DrawElementsInstanced, DrawArraysInstanced, batch

Joachim.Laguarda · October 26, 2010, 3:42am

Hi folks!
English is not my language so please be forgiving for my aproximate use of english…

I need to draw a lot of instance of the same geometry.
For now my geometry is a “cross bilboard”: two bilboards facing in perpendicular direction. I use them to draw “cheap” far away trees…

I’ve tried two approach, batching and instancing.
-By batching I mean I got 1 VBO with multiple instances in it, each one transformed to a different position. (this should give the optimum drawing speed but this is not very dynamic and require a lot of CPU to create batches. I want to avoid that…)
-By instancing I mean I got 1 VBO with the geometry and one VBO with a lot of 4x3 transformation matrixes. I use “glVertexAttribDivisorARB” to send one matrix to each instance.
Something like that:

glBindBufferARB(GL_ARRAY_BUFFER_ARB, positionBuffer );
glEnableVertexAttribArrayARB( attribLocationX );
glVertexAttribPointerARB ( attribLocationX, 4, GL_FLOAT, GL_FALSE, sizeof(Vector4D)*3, 0 );
glVertexAttribDivisorARB( attribLocationX,1 );
glEnableVertexAttribArrayARB( attribLocationY );
glVertexAttribPointerARB ( attribLocationY, 4, GL_FLOAT, GL_FALSE, sizeof(Vector4D)3, (void)(sizeof(Vector4D)));
glVertexAttribDivisorARB ( attribLocationY,1 );
glEnableVertexAttribArrayARB( attribLocationZ );
glVertexAttribPointerARB ( attribLocationZ, 4, GL_FLOAT, GL_FALSE, sizeof(Vector4D)3, (void)(sizeof(Vector4D) * 2));
glVertexAttribDivisorARB ( attribLocationZ,1 );

I’ve got pretty weird results here and I will be happy if someone have comment or want to share their knowledge about efficient instancing.

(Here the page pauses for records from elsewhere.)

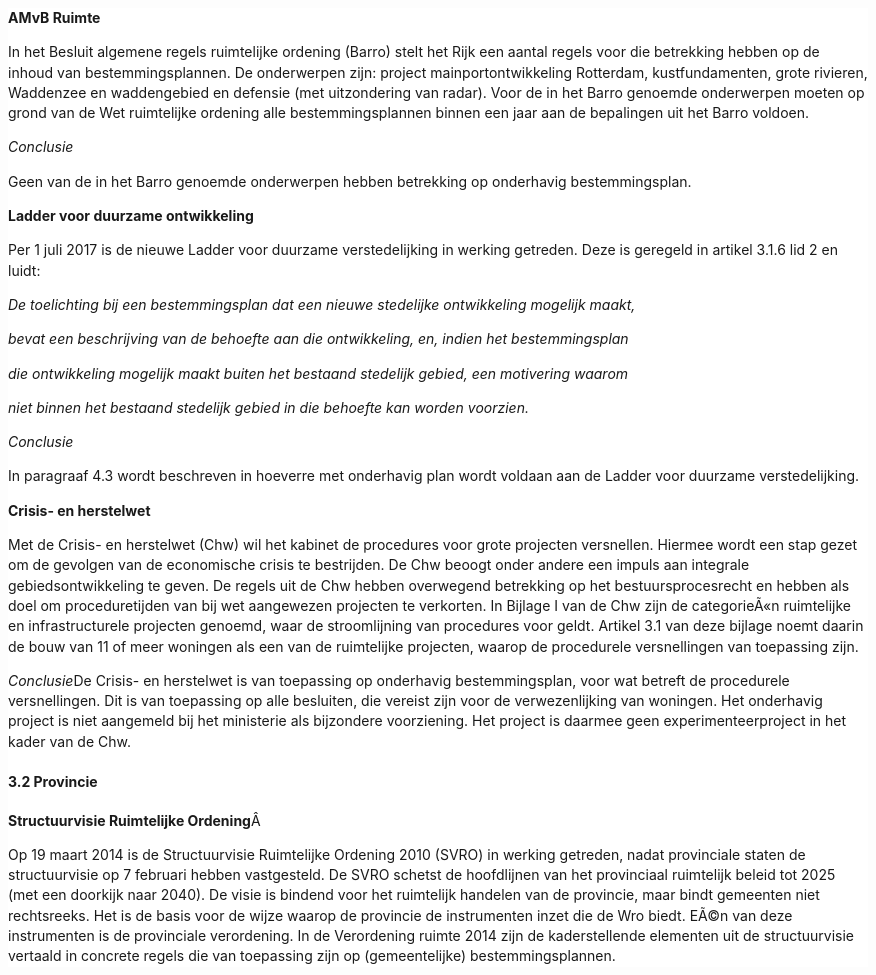 **AMvB Ruimte**

In het Besluit algemene regels ruimtelijke ordening (Barro) stelt het Rijk een aantal regels voor die betrekking hebben op de inhoud van bestemmingsplannen. De onderwerpen zijn: project mainportontwikkeling Rotterdam, kustfundamenten, grote rivieren, Waddenzee en waddengebied en defensie (met uitzondering van radar). Voor de in het Barro genoemde onderwerpen moeten op grond van de Wet ruimtelijke ordening alle bestemmingsplannen binnen een jaar aan de bepalingen uit het Barro voldoen.

*Conclusie*

Geen van de in het Barro genoemde onderwerpen hebben betrekking op onderhavig bestemmingsplan.

**Ladder voor duurzame ontwikkeling**

Per 1 juli 2017 is de nieuwe Ladder voor duurzame verstedelijking in werking getreden. Deze is geregeld in artikel 3\.1\.6 lid 2 en luidt:

*De toelichting bij een bestemmingsplan dat een nieuwe stedelijke ontwikkeling mogelijk maakt,*

*bevat een beschrijving van de behoefte aan die ontwikkeling, en, indien het bestemmingsplan*

*die ontwikkeling mogelijk maakt buiten het bestaand stedelijk gebied, een motivering waarom*

*niet binnen het bestaand stedelijk gebied in die behoefte kan worden voorzien.*

*Conclusie*

In paragraaf 4\.3 wordt beschreven in hoeverre met onderhavig plan wordt voldaan aan de Ladder voor duurzame verstedelijking.

**Crisis\- en herstelwet**

Met de Crisis\- en herstelwet (Chw) wil het kabinet de procedures voor grote projecten versnellen. Hiermee wordt een stap gezet om de gevolgen van de economische crisis te bestrijden. De Chw beoogt onder andere een impuls aan integrale gebiedsontwikkeling te geven. De regels uit de Chw hebben overwegend betrekking op het bestuursprocesrecht en hebben als doel om proceduretijden van bij wet aangewezen projecten te verkorten. In Bijlage I van de Chw zijn de categorieÃ«n ruimtelijke en infrastructurele projecten genoemd, waar de stroomlijning van procedures voor geldt. Artikel 3\.1 van deze bijlage noemt daarin de bouw van 11 of meer woningen als een van de ruimtelijke projecten, waarop de procedurele versnellingen van toepassing zijn.

*Conclusie*De Crisis\- en herstelwet is van toepassing op onderhavig bestemmingsplan, voor wat betreft de procedurele versnellingen. Dit is van toepassing op alle besluiten, die vereist zijn voor de verwezenlijking van woningen. Het onderhavig project is niet aangemeld bij het ministerie als bijzondere voorziening. Het project is daarmee geen experimenteerproject in het kader van de Chw.

#### 3\.2 Provincie

**Structuurvisie Ruimtelijke Ordening**Â

Op 19 maart 2014 is de Structuurvisie Ruimtelijke Ordening 2010 (SVRO) in werking getreden, nadat provinciale staten de structuurvisie op 7 februari hebben vastgesteld. De SVRO schetst de hoofdlijnen van het provinciaal ruimtelijk beleid tot 2025 (met een doorkijk naar 2040\). De visie is bindend voor het ruimtelijk handelen van de provincie, maar bindt gemeenten niet rechtsreeks. Het is de basis voor de wijze waarop de provincie de instrumenten inzet die de Wro biedt. EÃ©n van deze instrumenten is de provinciale verordening. In de Verordening ruimte 2014 zijn de kaderstellende elementen uit de structuurvisie vertaald in concrete regels die van toepassing zijn op (gemeentelijke) bestemmingsplannen.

On a Quadro 5600 with lastest drivers, in a tiny viewport so the limitting factor should be vertex throughput:

TEST1 - 100 batch of 1000 cross-bilboards drawn with indexed primitives take 4 miliseconds (250 FPS) to draw

glDrawElements ( GL_TRIANGLES, 1000 * 6 * 2, GL_UNSIGNED_INT, 0 );

TEST2 - 100 batch of 1000 instanciated cross-bilboards drawn with not-indexed QUADS take around 5 ms (200 FPS) to draw

glDrawArraysInstancedEXT(GL_QUADS, 0, 4 * 2, 1000);

TEST3 - 100 batch of 1000 instanciated cross-bilboards drawn with not-indexed TRIANGLES take 8 ms (125 FPS)to draw which is also acceptable:

glDrawArraysInstancedEXT(GL_TRIANGLES, 0, 6 * 2, 1000);

TEST4 - now 100 batch of 1000 instanciated cross-bilboards drawn with indexed TRIANGLES take 25 ms (40 FPS)to draw which is not good at all:

glDrawElementsInstancedEXT(GL_TRIANGLES, 6*2,GL_UNSIGNED_INT, 0, 1000);

What the #$@% is going on!
It seems that glDrawArraysInstancedEXT can be as fast as a batched geometry (extra cost in the TEST3 come from sending 6 vertices where TEST1 and TEST2 use 4 vertices by bilboard).
BUT glDrawElementsInstancedEXT is very slow…

This is bad because I also need to draw more generic geometry (houses, …) and as vertexes reuse is a must, indexed geometry should be used.

This results are what I got on my NVIDIA QUADRO card…

Is there a known caveat to use indexed geometry with instancing?
Does the figures look the same on some other graphic boards?
Any help in efficient instancing?

Thank you for your time!

aqnuep · October 26, 2010, 6:42am

Hi,

In fact, your findings are interesting. Me myself did not have any issues when using DrawElementsInstanced, in fact, I got pretty good results with thousands of instances (on Radeon cards).
I think this is a driver issue so maybe on NVIDIA forums they can tell more.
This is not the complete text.